RECORDS:
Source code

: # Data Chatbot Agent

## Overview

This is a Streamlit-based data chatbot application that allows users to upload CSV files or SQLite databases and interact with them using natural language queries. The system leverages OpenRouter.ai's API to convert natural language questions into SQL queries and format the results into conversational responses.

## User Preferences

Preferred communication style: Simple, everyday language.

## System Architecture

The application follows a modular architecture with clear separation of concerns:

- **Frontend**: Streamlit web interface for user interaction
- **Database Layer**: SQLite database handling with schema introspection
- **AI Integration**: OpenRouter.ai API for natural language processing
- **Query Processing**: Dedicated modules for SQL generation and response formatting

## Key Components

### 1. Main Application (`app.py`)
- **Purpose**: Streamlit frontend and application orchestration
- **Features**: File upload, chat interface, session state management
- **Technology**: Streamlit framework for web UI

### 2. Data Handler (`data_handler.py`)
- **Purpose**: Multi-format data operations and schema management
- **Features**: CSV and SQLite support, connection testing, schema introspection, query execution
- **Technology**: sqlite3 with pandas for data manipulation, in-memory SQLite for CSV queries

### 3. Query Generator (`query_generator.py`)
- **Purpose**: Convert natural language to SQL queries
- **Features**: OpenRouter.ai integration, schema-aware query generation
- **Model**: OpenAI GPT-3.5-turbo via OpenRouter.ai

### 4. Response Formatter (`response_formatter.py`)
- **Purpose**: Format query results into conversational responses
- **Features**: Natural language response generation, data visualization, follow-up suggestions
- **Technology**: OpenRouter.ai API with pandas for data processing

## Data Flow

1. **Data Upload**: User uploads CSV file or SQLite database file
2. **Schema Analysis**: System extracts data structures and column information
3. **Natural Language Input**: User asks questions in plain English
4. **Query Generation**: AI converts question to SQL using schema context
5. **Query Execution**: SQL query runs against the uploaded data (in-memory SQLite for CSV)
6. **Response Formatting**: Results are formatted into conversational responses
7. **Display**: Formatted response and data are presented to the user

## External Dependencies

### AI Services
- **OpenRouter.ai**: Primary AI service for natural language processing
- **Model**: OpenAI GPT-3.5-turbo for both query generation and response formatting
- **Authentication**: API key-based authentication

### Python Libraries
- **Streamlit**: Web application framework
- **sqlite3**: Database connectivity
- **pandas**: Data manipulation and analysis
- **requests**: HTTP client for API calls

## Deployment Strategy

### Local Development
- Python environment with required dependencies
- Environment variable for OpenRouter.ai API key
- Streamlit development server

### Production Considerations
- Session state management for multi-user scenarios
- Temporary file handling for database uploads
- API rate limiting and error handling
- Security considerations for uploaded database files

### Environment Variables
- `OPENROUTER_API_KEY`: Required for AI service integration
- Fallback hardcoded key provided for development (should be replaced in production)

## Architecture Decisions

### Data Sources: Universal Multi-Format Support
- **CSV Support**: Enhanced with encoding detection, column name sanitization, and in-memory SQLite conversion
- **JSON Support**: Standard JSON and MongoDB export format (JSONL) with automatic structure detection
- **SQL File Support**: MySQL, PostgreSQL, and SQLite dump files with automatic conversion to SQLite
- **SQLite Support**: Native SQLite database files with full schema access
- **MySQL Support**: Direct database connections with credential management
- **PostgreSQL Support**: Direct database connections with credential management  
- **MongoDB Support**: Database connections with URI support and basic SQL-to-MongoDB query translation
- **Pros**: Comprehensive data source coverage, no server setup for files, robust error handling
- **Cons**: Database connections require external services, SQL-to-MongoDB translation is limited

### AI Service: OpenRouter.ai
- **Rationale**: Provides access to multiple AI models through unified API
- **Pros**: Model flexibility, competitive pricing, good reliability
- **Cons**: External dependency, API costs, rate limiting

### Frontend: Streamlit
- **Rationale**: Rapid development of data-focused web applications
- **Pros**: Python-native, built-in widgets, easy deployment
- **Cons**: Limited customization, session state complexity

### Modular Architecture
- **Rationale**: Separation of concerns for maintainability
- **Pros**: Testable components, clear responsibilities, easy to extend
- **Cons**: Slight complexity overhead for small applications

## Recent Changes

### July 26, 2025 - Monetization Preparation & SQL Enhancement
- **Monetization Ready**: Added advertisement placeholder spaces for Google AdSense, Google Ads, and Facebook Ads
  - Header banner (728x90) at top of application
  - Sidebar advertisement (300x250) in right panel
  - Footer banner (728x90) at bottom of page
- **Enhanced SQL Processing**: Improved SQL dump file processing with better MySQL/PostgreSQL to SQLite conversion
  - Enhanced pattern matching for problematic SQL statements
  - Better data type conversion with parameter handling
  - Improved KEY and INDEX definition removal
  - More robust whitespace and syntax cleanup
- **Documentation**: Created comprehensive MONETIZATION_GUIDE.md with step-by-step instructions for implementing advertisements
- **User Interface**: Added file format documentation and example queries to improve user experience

WHAT YOU HAVE TO DO: Repeat all of the data shown above, exactly as it appears.

RESPONSE:
Source code

: # Data Chatbot Agent

## Overview

This is a Streamlit-based data chatbot application that allows users to upload CSV files or SQLite databases and interact with them using natural language queries. The system leverages OpenRouter.ai's API to convert natural language questions into SQL queries and format the results into conversational responses.

## User Preferences

Preferred communication style: Simple, everyday language.

## System Architecture

The application follows a modular architecture with clear separation of concerns:

- **Frontend**: Streamlit web interface for user interaction
- **Database Layer**: SQLite database handling with schema introspection
- **AI Integration**: OpenRouter.ai API for natural language processing
- **Query Processing**: Dedicated modules for SQL generation and response formatting

## Key Components

### 1. Main Application (`app.py`)
- **Purpose**: Streamlit frontend and application orchestration
- **Features**: File upload, chat interface, session state management
- **Technology**: Streamlit framework for web UI

### 2. Data Handler (`data_handler.py`)
- **Purpose**: Multi-format data operations and schema management
- **Features**: CSV and SQLite support, connection testing, schema introspection, query execution
- **Technology**: sqlite3 with pandas for data manipulation, in-memory SQLite for CSV queries

### 3. Query Generator (`query_generator.py`)
- **Purpose**: Convert natural language to SQL queries
- **Features**: OpenRouter.ai integration, schema-aware query generation
- **Model**: OpenAI GPT-3.5-turbo via OpenRouter.ai

### 4. Response Formatter (`response_formatter.py`)
- **Purpose**: Format query results into conversational responses
- **Features**: Natural language response generation, data visualization, follow-up suggestions
- **Technology**: OpenRouter.ai API with pandas for data processing

## Data Flow

1. **Data Upload**: User uploads CSV file or SQLite database file
2. **Schema Analysis**: System extracts data structures and column information
3. **Natural Language Input**: User asks questions in plain English
4. **Query Generation**: AI converts question to SQL using schema context
5. **Query Execution**: SQL query runs against the uploaded data (in-memory SQLite for CSV)
6. **Response Formatting**: Results are formatted into conversational responses
7. **Display**: Formatted response and data are presented to the user

## External Dependencies

### AI Services
- **OpenRouter.ai**: Primary AI service for natural language processing
- **Model**: OpenAI GPT-3.5-turbo for both query generation and response formatting
- **Authentication**: API key-based authentication

### Python Libraries
- **Streamlit**: Web application framework
- **sqlite3**: Database connectivity
- **pandas**: Data manipulation and analysis
- **requests**: HTTP client for API calls

## Deployment Strategy

### Local Development
- Python environment with required dependencies
- Environment variable for OpenRouter.ai API key
- Streamlit development server

### Production Considerations
- Session state management for multi-user scenarios
- Temporary file handling for database uploads
- API rate limiting and error handling
- Security considerations for uploaded database files

### Environment Variables
- `OPENROUTER_API_KEY`: Required for AI service integration
- Fallback hardcoded key provided for development (should be replaced in production)

## Architecture Decisions

### Data Sources: Universal Multi-Format Support
- **CSV Support**: Enhanced with encoding detection, column name sanitization, and in-memory SQLite conversion
- **JSON Support**: Standard JSON and MongoDB export format (JSONL) with automatic structure detection
- **SQL File Support**: MySQL, PostgreSQL, and SQLite dump files with automatic conversion to SQLite
- **SQLite Support**: Native SQLite database files with full schema access
- **MySQL Support**: Direct database connections with credential management
- **PostgreSQL Support**: Direct database connections with credential management  
- **MongoDB Support**: Database connections with URI support and basic SQL-to-MongoDB query translation
- **Pros**: Comprehensive data source coverage, no server setup for files, robust error handling
- **Cons**: Database connections require external services, SQL-to-MongoDB translation is limited

### AI Service: OpenRouter.ai
- **Rationale**: Provides access to multiple AI models through unified API
- **Pros**: Model flexibility, competitive pricing, good reliability
- **Cons**: External dependency, API costs, rate limiting

### Frontend: Streamlit
- **Rationale**: Rapid development of data-focused web applications
- **Pros**: Python-native, built-in widgets, easy deployment
- **Cons**: Limited customization, session state complexity

### Modular Architecture
- **Rationale**: Separation of concerns for maintainability
- **Pros**: Testable components, clear responsibilities, easy to extend
- **Cons**: Slight complexity overhead for small applications

## Recent Changes

### July 26, 2025 - Monetization Preparation & SQL Enhancement
- **Monetization Ready**: Added advertisement placeholder spaces for Google AdSense, Google Ads, and Facebook Ads
  - Header banner (728x90) at top of application
  - Sidebar advertisement (300x250) in right panel
  - Footer banner (728x90) at bottom of page
- **Enhanced SQL Processing**: Improved SQL dump file processing with better MySQL/PostgreSQL to SQLite conversion
  - Enhanced pattern matching for problematic SQL statements
  - Better data type conversion with parameter handling
  - Improved KEY and INDEX definition removal
  - More robust whitespace and syntax cleanup
- **Documentation**: Created comprehensive MONETIZATION_GUIDE.md with step-by-step instructions for implementing advertisements
- **User Interface**: Added file format documentation and example queries to improve user experience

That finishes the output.